Exercise aim :: What is needed here is every entry, retyped exactly.

Input data ::
_ _ _
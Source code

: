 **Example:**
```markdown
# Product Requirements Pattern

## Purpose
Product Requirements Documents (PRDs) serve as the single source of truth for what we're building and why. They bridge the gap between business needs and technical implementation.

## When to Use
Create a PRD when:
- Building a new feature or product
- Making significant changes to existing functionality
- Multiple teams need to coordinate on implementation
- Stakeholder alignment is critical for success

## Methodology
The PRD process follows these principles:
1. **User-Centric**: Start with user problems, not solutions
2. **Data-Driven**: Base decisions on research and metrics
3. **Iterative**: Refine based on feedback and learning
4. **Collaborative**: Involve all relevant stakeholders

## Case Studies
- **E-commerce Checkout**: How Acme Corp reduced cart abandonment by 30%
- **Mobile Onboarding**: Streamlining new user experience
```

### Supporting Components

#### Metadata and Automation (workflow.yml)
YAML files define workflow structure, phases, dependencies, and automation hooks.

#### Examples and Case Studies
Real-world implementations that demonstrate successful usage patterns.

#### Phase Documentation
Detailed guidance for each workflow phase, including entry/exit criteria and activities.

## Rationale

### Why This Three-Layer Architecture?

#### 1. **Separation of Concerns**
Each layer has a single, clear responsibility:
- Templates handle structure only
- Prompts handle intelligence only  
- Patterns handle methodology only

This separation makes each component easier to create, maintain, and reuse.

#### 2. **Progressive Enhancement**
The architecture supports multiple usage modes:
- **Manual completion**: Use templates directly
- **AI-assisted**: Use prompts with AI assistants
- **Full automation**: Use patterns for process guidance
_ _ _
Exercise result ::
Source code

: **Example:**
```markdown
# Product Requirements Pattern

## Purpose
Product Requirements Documents (PRDs) serve as the single source of truth for what we're building and why. They bridge the gap between business needs and technical implementation.

## When to Use
Create a PRD when:
- Building a new feature or product
- Making significant changes to existing functionality
- Multiple teams need to coordinate on implementation
- Stakeholder alignment is critical for success

## Methodology
The PRD process follows these principles:
1. **User-Centric**: Start with user problems, not solutions
2. **Data-Driven**: Base decisions on research and metrics
3. **Iterative**: Refine based on feedback and learning
4. **Collaborative**: Involve all relevant stakeholders

## Case Studies
- **E-commerce Checkout**: How Acme Corp reduced cart abandonment by 30%
- **Mobile Onboarding**: Streamlining new user experience
```

### Supporting Components

#### Metadata and Automation (workflow.yml)
YAML files define workflow structure, phases, dependencies, and automation hooks.

#### Examples and Case Studies
Real-world implementations that demonstrate successful usage patterns.

#### Phase Documentation
Detailed guidance for each workflow phase, including entry/exit criteria and activities.

## Rationale

### Why This Three-Layer Architecture?

#### 1. **Separation of Concerns**
Each layer has a single, clear responsibility:
- Templates handle structure only
- Prompts handle intelligence only  
- Patterns handle methodology only

This separation makes each component easier to create, maintain, and reuse.

#### 2. **Progressive Enhancement**
The architecture supports multiple usage modes:
- **Manual completion**: Use templates directly
- **AI-assisted**: Use prompts with AI assistants
- **Full automation**: Use patterns for process guidance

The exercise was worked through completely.